A nice flat plate cooler up front and a sandwich adapter is very simple to install.
I think the factory likes the oil-to-water heat exchange because the water actually heats the oil under mild driving conditions, helping to make the engine temp more uniform and get the oil up to working temp more quickly. Reverse-flow cooling ala GM LSx engines evens the block/head temperature, so does use of a return-side thermostat and high bypass flow rate that Ford and Chrysler both use now. But neither of those alone gets the oil up to operating temp quickly under light loading. An oil-to-coolant heat exchanger lets the coolant heat the oil under light loading, and lets the oil shed heat to the coolant under heavy loading. The things that struck me most about my SRT-8 oil temp when I first got the are are: a) its pretty high all the time- always over 220F, and b) its very constant, rarely swinging more than 10 degrees F between light cruising in cold weather to hard driving in hot weather.
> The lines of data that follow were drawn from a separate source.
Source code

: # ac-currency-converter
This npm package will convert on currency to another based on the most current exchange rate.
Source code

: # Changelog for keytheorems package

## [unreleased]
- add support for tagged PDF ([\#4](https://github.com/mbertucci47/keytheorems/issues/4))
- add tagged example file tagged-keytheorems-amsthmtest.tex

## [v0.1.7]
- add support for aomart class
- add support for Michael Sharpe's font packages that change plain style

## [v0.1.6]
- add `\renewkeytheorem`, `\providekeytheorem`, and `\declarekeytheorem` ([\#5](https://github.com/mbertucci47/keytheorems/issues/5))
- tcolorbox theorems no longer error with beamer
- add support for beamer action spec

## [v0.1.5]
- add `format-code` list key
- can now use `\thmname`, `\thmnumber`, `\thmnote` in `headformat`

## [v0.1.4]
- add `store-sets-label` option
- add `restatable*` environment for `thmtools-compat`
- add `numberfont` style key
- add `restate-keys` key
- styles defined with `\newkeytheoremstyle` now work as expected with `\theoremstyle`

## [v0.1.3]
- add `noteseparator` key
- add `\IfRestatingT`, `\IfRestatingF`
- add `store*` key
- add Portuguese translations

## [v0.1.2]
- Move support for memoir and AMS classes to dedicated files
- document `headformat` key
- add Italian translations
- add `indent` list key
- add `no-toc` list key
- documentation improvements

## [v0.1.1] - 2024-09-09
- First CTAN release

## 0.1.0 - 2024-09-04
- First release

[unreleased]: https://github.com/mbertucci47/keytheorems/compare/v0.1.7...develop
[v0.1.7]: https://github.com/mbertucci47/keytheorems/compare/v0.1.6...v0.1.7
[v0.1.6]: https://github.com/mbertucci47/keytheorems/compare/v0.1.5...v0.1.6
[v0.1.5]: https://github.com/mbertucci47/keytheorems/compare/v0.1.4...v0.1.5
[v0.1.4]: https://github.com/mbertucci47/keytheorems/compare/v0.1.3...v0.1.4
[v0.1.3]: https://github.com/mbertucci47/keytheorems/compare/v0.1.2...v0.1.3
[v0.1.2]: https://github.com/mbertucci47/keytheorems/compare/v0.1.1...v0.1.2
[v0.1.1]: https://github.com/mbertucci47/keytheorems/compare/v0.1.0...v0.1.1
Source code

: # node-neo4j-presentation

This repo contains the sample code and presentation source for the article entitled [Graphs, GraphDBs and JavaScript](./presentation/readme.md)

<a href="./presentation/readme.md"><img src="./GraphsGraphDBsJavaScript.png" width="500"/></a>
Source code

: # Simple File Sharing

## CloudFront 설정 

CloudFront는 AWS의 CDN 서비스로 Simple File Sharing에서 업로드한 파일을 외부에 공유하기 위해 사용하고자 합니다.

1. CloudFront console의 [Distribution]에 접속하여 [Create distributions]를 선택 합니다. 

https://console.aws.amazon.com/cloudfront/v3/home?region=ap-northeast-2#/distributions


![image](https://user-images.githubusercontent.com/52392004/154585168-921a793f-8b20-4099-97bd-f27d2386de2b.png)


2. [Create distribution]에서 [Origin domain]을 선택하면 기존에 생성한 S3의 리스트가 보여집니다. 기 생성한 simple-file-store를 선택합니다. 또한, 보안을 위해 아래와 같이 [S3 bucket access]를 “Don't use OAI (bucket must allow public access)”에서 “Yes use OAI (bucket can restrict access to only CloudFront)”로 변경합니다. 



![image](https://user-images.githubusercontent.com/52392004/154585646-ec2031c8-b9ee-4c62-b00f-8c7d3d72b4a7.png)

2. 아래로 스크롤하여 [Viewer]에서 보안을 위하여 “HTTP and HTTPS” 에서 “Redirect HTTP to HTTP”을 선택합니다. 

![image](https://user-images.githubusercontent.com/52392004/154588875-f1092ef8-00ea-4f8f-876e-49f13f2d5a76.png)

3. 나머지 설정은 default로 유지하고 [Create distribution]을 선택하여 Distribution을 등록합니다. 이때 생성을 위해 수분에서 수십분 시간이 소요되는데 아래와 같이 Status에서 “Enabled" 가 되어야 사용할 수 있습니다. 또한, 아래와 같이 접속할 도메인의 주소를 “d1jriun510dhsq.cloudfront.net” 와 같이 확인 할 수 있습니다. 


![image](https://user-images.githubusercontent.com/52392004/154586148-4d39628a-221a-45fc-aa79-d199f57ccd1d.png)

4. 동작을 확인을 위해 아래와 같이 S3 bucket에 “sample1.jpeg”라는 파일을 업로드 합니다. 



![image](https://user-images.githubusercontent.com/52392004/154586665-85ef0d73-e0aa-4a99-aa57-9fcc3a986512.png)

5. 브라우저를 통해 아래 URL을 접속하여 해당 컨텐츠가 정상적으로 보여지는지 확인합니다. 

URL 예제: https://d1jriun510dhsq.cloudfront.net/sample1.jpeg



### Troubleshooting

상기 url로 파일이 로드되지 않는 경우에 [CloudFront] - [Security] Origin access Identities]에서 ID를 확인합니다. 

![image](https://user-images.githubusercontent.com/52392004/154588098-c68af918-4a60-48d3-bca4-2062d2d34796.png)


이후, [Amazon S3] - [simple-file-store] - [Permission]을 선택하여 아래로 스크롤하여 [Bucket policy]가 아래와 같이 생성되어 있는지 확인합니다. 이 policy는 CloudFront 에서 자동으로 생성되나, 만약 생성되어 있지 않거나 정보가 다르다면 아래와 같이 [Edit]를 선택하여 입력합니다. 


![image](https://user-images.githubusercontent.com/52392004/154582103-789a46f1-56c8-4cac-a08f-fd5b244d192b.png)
The highest I've seen for more than a few minutes at a time is 235F (but I haven't tracked the car yet ;-). The lowest I've ever seen sustained is about 215F in moderate cruising last winter.
IMO the factory cooler design does a decent job of minimizing failure points for the oil side by not routing any oil through flexible hoses. The coolant comes to the "sandwich" heat exchanger at the oil filter base, the oil never leaves it. In contrast, a plate cooler runs high pressure oil through flexible hoses out to the front of the car and back.
The factory layout does add complexity for the coolant- two more rubber hoses to bring coolant over to the oil filter base and then return it to the water pump. And there's the (unlikely) possibility of cross-contamination if the cooler fails.